Needed from the data below: every line from the one with "in the Software" up to and including the one with "license indicated in the file; or", repeated exactly and with nothing else.

____ DATASET EXCERPTS

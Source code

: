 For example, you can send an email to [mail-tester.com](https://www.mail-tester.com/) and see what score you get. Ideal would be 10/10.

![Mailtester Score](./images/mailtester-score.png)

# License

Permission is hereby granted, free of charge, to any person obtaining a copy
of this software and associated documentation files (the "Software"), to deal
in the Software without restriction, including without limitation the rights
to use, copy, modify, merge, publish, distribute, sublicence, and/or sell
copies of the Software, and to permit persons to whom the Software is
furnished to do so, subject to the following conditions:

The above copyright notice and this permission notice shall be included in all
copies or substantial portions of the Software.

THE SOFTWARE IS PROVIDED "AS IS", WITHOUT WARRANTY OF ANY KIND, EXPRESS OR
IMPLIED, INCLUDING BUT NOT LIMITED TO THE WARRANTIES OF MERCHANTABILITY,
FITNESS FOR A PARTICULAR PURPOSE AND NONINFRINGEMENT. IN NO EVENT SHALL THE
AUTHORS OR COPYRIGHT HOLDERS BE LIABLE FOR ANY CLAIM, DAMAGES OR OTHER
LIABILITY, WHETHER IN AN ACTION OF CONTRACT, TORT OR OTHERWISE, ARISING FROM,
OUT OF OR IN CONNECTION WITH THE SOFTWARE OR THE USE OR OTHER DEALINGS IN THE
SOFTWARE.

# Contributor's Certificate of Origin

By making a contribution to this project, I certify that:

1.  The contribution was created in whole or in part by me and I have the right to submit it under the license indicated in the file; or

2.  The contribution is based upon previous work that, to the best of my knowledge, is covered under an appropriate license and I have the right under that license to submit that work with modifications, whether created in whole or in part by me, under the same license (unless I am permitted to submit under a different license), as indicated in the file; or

________

RESPONSE TO THIS EXERCISE –
in the Software without restriction, including without limitation the rights
to use, copy, modify, merge, publish, distribute, sublicence, and/or sell
copies of the Software, and to permit persons to whom the Software is
furnished to do so, subject to the following conditions:

The above copyright notice and this permission notice shall be included in all
copies or substantial portions of the Software.

THE SOFTWARE IS PROVIDED "AS IS", WITHOUT WARRANTY OF ANY KIND, EXPRESS OR
IMPLIED, INCLUDING BUT NOT LIMITED TO THE WARRANTIES OF MERCHANTABILITY,
FITNESS FOR A PARTICULAR PURPOSE AND NONINFRINGEMENT. IN NO EVENT SHALL THE
AUTHORS OR COPYRIGHT HOLDERS BE LIABLE FOR ANY CLAIM, DAMAGES OR OTHER
LIABILITY, WHETHER IN AN ACTION OF CONTRACT, TORT OR OTHERWISE, ARISING FROM,
OUT OF OR IN CONNECTION WITH THE SOFTWARE OR THE USE OR OTHER DEALINGS IN THE
SOFTWARE.

# Contributor's Certificate of Origin

By making a contribution to this project, I certify that:

1.  The contribution was created in whole or in part by me and I have the right to submit it under the license indicated in the file; or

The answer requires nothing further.